===== Listed entries =====
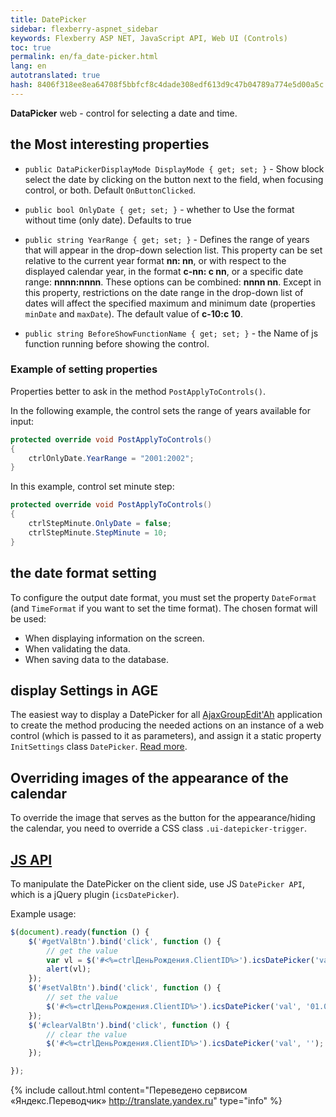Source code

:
 ```yaml
--- 
title: DatePicker 
sidebar: flexberry-aspnet_sidebar 
keywords: Flexberry ASP NET, JavaScript API, Web UI (Controls) 
toc: true 
permalink: en/fa_date-picker.html 
lang: en 
autotranslated: true 
hash: 8406f318ee8ea64708f5bbfcf8c4dade308edf613d9c47b04789a774e5d00a5c 
--- 
```


**DataPicker** web - control for selecting a date and time. 

## the Most interesting properties 

* `public DataPickerDisplayMode DisplayMode { get; set; }` - Show block select the date by clicking on the button next to the field, when focusing control, or both. Default `OnButtonClicked`. 

* `public bool OnlyDate { get; set; }` - whether to Use the format without time (only date). Defaults to true 

* `public string YearRange { get; set; }` - Defines the range of years that will appear in the drop-down selection list. This property can be set relative to the current year format **nn: nn**, or with respect to the displayed calendar year, in the format **c-nn: c nn**, or a specific date range: **nnnn:nnnn**. These options can be combined: **nnnn nn**. Except in this property, restrictions on the date range in the drop-down list of dates will affect the specified maximum and minimum date (properties `minDate` and `maxDate`). The default value of **c-10:c 10**. 

* `public string BeforeShowFunctionName { get; set; }` - the Name of js function running before showing the control. 

### Example of setting properties 

Properties better to ask in the method `PostApplyToControls()`. 

In the following example, the control sets the range of years available for input: 

```csharp
protected override void PostApplyToControls()
{
    ctrlOnlyDate.YearRange = "2001:2002";
}
``` 

In this example, control set minute step: 

```csharp
protected override void PostApplyToControls()
{
    ctrlStepMinute.OnlyDate = false;
    ctrlStepMinute.StepMinute = 10; 
}
``` 

## the date format setting 

To configure the output date format, you must set the property `DateFormat` (and `TimeFormat` if you want to set the time format). The chosen format will be used: 

* When displaying information on the screen. 
* When validating the data. 
* When saving data to the database. 

## display Settings in AGE 

The easiest way to display a DatePicker for all [AjaxGroupEdit'Ah](fa_ajax-group-edit.html) application to create the method producing the needed actions on an instance of a web control (which is passed to it as parameters), and assign it a static property `InitSettings` class `DatePicker`. [Read more](fa_init-control-settings-delegate.html). 

## Overriding images of the appearance of the calendar 

To override the image that serves as the button for the appearance/hiding the calendar, you need to override a CSS class `.ui-datepicker-trigger`. 

## [JS API](fa_javascript-api.html) 

To manipulate the DatePicker on the client side, use JS `DatePicker API`, which is a jQuery plugin (`icsDatePicker`).

Example usage: 

```javascript
$(document).ready(function () {
    $('#getValBtn').bind('click', function () {
        // get the value 
        var vl = $('#<%=ctrlДеньРождения.ClientID%>').icsDatePicker('val');
        alert(vl);
    });
    $('#setValBtn').bind('click', function () {
        // set the value 
        $('#<%=ctrlДеньРождения.ClientID%>').icsDatePicker('val', '01.01.2010');
    });
    $('#clearValBtn').bind('click', function () {
        // clear the value 
        $('#<%=ctrlДеньРождения.ClientID%>').icsDatePicker('val', '');
    });

});
``` 

{% include callout.html content="Переведено сервисом «Яндекс.Переводчик» <http://translate.yandex.ru>" type="info" %}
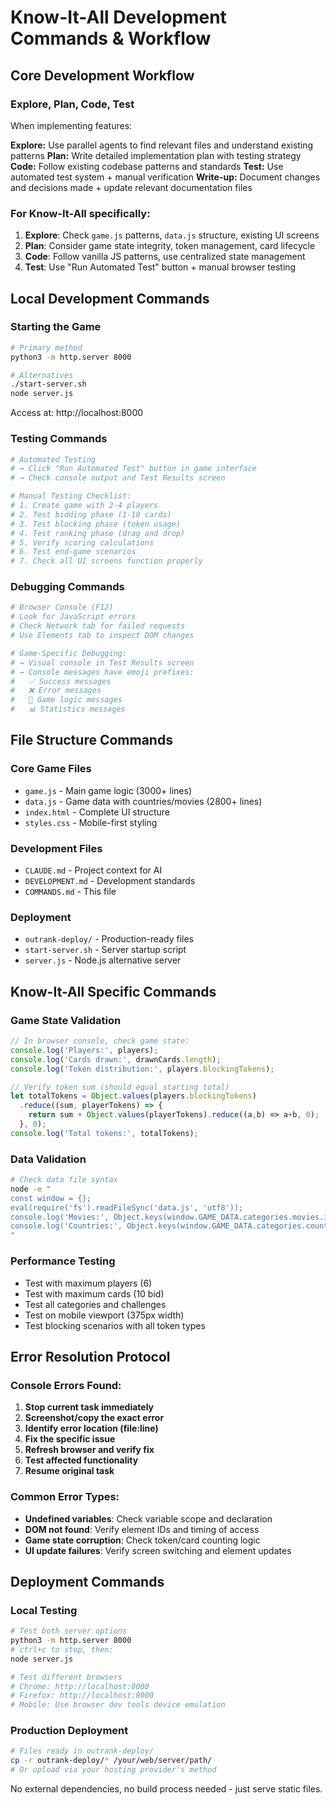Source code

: # Know-It-All Development Commands & Workflow

## Core Development Workflow

### Explore, Plan, Code, Test
When implementing features:

**Explore:** Use parallel agents to find relevant files and understand existing patterns
**Plan:** Write detailed implementation plan with testing strategy
**Code:** Follow existing codebase patterns and standards
**Test:** Use automated test system + manual verification
**Write-up:** Document changes and decisions made + update relevant documentation files

### For Know-It-All specifically:
1. **Explore**: Check `game.js` patterns, `data.js` structure, existing UI screens
2. **Plan**: Consider game state integrity, token management, card lifecycle  
3. **Code**: Follow vanilla JS patterns, use centralized state management
4. **Test**: Use "Run Automated Test" button + manual browser testing

## Local Development Commands

### Starting the Game
```bash
# Primary method
python3 -m http.server 8000

# Alternatives
./start-server.sh
node server.js
```
Access at: http://localhost:8000

### Testing Commands
```bash
# Automated Testing
# → Click "Run Automated Test" button in game interface
# → Check console output and Test Results screen

# Manual Testing Checklist:
# 1. Create game with 2-4 players
# 2. Test bidding phase (1-10 cards)
# 3. Test blocking phase (token usage)
# 4. Test ranking phase (drag and drop)
# 5. Verify scoring calculations
# 6. Test end-game scenarios
# 7. Check all UI screens function properly
```

### Debugging Commands
```bash
# Browser Console (F12)
# Look for JavaScript errors
# Check Network tab for failed requests
# Use Elements tab to inspect DOM changes

# Game-Specific Debugging:
# → Visual console in Test Results screen
# → Console messages have emoji prefixes:
#   ✅ Success messages
#   ❌ Error messages  
#   🎯 Game logic messages
#   📊 Statistics messages
```

## File Structure Commands

### Core Game Files
- `game.js` - Main game logic (3000+ lines)
- `data.js` - Game data with countries/movies (2800+ lines)
- `index.html` - Complete UI structure
- `styles.css` - Mobile-first styling

### Development Files
- `CLAUDE.md` - Project context for AI
- `DEVELOPMENT.md` - Development standards
- `COMMANDS.md` - This file

### Deployment
- `outrank-deploy/` - Production-ready files
- `start-server.sh` - Server startup script
- `server.js` - Node.js alternative server

## Know-It-All Specific Commands

### Game State Validation
```javascript
// In browser console, check game state:
console.log('Players:', players);
console.log('Cards drawn:', drawnCards.length);
console.log('Token distribution:', players.blockingTokens);

// Verify token sum (should equal starting total)
let totalTokens = Object.values(players.blockingTokens)
  .reduce((sum, playerTokens) => {
    return sum + Object.values(playerTokens).reduce((a,b) => a+b, 0);
  }, 0);
console.log('Total tokens:', totalTokens);
```

### Data Validation
```bash
# Check data file syntax
node -e "
const window = {};
eval(require('fs').readFileSync('data.js', 'utf8'));
console.log('Movies:', Object.keys(window.GAME_DATA.categories.movies.items).length);
console.log('Countries:', Object.keys(window.GAME_DATA.categories.countries.items).length);
"
```

### Performance Testing
- Test with maximum players (6)
- Test with maximum cards (10 bid)
- Test all categories and challenges
- Test on mobile viewport (375px width)
- Test blocking scenarios with all token types

## Error Resolution Protocol

### Console Errors Found:
1. **Stop current task immediately**
2. **Screenshot/copy the exact error**
3. **Identify error location (file:line)**
4. **Fix the specific issue**
5. **Refresh browser and verify fix**
6. **Test affected functionality**
7. **Resume original task**

### Common Error Types:
- **Undefined variables**: Check variable scope and declaration
- **DOM not found**: Verify element IDs and timing of access
- **Game state corruption**: Check token/card counting logic
- **UI update failures**: Verify screen switching and element updates

## Deployment Commands

### Local Testing
```bash
# Test both server options
python3 -m http.server 8000
# ctrl+c to stop, then:
node server.js

# Test different browsers
# Chrome: http://localhost:8000
# Firefox: http://localhost:8000  
# Mobile: Use browser dev tools device emulation
```

### Production Deployment
```bash
# Files ready in outrank-deploy/
cp -r outrank-deploy/* /your/web/server/path/
# Or upload via your hosting provider's method
```

No external dependencies, no build process needed - just serve static files.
=====
Print nothing but the lines from the one that contains "1. **Stop current task immediately**" to the final line of the data, both included, exactly as they read.

1. **Stop current task immediately**
2. **Screenshot/copy the exact error**
3. **Identify error location (file:line)**
4. **Fix the specific issue**
5. **Refresh browser and verify fix**
6. **Test affected functionality**
7. **Resume original task**

### Common Error Types:
- **Undefined variables**: Check variable scope and declaration
- **DOM not found**: Verify element IDs and timing of access
- **Game state corruption**: Check token/card counting logic
- **UI update failures**: Verify screen switching and element updates

## Deployment Commands

### Local Testing
```bash
# Test both server options
python3 -m http.server 8000
# ctrl+c to stop, then:
node server.js

# Test different browsers
# Chrome: http://localhost:8000
# Firefox: http://localhost:8000  
# Mobile: Use browser dev tools device emulation
```

### Production Deployment
```bash
# Files ready in outrank-deploy/
cp -r outrank-deploy/* /your/web/server/path/
# Or upload via your hosting provider's method
```

No external dependencies, no build process needed - just serve static files.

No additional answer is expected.